Strona główna > Komentarze walutowe > Brak płynności=brak logicznych ruchów na walutach

Brak płynności=brak logicznych ruchów na walutach

(aktualizacja )

Autor: Krzysztof Pawlak

Nagły wzrost notowań jena

Brak ważnych danych w porannym kalendarium powoduje, że inwestorzy skupiają się na tym co wydarzyło się w nocy. Flash-crash, który miał miejsce w nocy na japońskiej walucie pokazuje w jakich czasach żyjemy. W momencie niskiej płynności handel na rynku nie kontrolują traderzy a raczej komputery i tym samym algorytmy. Efekt jest taki, że zmiany na rynku są mocno wyolbrzymione.

Apple straszy gorszą sprzedażą w Chinach

Bo jak wytłumaczyć nagły spadek notowań USD/JPY o niemal 5% czy AUD/JPY aż o 8%? Tak naprawdę w logiczny sposób się nie da. Owszem od początku roku krążą pogłoski o możliwym spowolnieniu gospodarczym na świecie. I godzinę przed tym tąpnięciem Apple również zasugerował taki scenariusz ale bez wątpienia reakcja jeśli to byłby powód, była znacznie spóźniona.

Powrót do normalności

Tym bardziej, że od rana dzisiaj trwa tzw. układanie handlu a więc próba powrotu do poziomów sprzed flash-crasha. Sytuacja w gospodarkach państw na świecie nie jest aż tak tragiczna ale ciągłe rozważanie o mogącym nastąpić spowolnieniu może w końcu trafić do głów konsumentów ale i producentów. Bo wątpię, że znajdzie się ktoś odważny kto pójdzie pod prąd. Może się więc okazać, że konsumenci zaczną ograniczać swoje wydatki a w efekcie producenci zmniejszać produkcję i zastój w gospodarkach niejako sami wywołają.

Dane zza oceanu

Popołudniu inwestorzy powinni wrócić do dyskontowania prezentowanych danych makro. Poznamy m.in. raport ADP o 14.15, a o 16 zaprezentowany zostanie indeks ISM dla przemysłu. Od pewnego czasu gracze bacznie obserwują wszelkie dane z USA wyczekując na oznaki osłabienia koniunktury spowodowanej mniejszym wpływem cięć w podatkach i przede wszystkim rosnących stóp procentowych. Jeśli faktycznie takie dzisiaj się ukażą to dolar może stracić na wartości.
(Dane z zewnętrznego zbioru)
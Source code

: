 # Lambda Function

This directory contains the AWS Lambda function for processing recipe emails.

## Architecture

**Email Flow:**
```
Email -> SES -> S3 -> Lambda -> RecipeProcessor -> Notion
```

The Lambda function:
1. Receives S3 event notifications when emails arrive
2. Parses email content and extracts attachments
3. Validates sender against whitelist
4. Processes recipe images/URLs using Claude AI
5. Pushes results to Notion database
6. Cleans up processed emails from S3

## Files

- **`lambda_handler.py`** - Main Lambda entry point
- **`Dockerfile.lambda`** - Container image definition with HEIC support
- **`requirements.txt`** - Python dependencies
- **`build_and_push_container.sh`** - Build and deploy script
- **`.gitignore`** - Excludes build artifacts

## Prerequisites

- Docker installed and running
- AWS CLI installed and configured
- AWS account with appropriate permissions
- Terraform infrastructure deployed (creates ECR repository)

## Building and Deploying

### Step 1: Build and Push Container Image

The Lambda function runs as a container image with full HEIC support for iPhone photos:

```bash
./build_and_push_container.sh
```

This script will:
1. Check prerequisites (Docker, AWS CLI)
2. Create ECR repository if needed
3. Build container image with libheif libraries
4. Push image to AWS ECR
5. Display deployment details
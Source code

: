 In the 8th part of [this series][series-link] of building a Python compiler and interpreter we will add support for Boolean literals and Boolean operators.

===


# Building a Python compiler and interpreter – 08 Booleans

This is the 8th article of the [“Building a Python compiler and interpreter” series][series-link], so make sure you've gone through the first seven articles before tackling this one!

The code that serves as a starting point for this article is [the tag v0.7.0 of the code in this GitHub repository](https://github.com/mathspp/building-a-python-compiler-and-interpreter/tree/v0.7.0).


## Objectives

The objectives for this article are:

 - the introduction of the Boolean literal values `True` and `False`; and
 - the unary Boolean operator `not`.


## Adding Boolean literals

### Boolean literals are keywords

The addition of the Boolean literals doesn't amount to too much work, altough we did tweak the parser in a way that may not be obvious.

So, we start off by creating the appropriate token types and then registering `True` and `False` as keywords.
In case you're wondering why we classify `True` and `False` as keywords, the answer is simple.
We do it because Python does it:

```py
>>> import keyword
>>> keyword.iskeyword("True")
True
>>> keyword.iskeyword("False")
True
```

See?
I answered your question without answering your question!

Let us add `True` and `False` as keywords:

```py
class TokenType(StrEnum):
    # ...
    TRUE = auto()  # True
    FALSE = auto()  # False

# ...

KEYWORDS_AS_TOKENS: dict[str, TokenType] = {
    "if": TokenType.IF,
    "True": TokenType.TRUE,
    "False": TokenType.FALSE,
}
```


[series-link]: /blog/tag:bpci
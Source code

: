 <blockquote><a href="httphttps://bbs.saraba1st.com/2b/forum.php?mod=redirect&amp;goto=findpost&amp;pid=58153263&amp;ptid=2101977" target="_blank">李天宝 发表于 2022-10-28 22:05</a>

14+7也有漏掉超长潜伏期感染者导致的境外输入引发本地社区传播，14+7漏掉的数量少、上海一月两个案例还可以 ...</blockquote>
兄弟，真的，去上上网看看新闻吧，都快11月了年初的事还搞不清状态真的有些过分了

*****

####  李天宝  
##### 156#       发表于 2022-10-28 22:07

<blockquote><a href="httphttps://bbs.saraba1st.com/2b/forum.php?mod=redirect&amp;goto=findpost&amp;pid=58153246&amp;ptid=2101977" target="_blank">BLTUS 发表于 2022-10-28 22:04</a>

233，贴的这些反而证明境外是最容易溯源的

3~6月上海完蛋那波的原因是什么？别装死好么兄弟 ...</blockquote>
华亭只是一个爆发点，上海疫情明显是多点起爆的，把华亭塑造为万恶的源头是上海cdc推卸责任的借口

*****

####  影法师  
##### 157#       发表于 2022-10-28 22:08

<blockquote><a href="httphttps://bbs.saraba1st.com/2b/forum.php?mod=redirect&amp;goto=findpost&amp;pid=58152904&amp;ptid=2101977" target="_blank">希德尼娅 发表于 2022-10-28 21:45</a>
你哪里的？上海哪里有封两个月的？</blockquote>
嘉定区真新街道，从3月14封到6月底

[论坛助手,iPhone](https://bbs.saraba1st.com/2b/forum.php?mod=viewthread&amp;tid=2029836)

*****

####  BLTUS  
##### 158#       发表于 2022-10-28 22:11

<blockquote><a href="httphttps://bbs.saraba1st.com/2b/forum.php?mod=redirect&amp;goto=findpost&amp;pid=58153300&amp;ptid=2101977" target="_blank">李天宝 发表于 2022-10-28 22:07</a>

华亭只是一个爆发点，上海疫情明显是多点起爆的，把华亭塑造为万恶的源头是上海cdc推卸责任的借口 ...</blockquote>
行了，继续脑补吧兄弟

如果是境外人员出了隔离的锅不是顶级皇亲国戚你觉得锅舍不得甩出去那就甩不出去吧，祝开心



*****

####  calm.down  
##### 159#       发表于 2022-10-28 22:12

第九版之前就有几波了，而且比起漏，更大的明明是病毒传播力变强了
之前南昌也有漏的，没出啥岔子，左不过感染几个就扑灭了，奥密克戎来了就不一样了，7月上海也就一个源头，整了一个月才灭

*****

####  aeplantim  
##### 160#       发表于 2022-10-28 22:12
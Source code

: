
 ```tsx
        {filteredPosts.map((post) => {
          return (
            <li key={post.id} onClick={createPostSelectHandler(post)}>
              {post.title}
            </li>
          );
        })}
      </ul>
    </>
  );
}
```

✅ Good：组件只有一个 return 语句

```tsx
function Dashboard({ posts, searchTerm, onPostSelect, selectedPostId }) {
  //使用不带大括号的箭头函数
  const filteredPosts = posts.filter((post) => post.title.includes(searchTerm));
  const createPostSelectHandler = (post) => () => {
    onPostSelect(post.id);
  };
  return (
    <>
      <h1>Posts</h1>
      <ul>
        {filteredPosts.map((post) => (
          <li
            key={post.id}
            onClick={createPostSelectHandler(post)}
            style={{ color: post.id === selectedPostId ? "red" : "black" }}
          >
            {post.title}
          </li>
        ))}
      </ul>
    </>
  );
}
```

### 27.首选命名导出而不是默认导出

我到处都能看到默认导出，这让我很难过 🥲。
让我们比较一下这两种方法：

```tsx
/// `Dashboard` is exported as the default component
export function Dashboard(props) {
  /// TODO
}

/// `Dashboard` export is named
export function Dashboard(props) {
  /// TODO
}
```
Złoty traci do franka szwajcarskiego

W tym całym otoczeniu podwyższonej zmienności zadziwiająco spokojnie radzi sobie złotówka. EUR/PLN praktycznie pozostał niewzruszony i oscyluje wokół 4,30. Jedyną reakcję na risk off na rynkach widać po kursie CHF/PLN gdzie obserwujemy wybicie powyżej 3,80.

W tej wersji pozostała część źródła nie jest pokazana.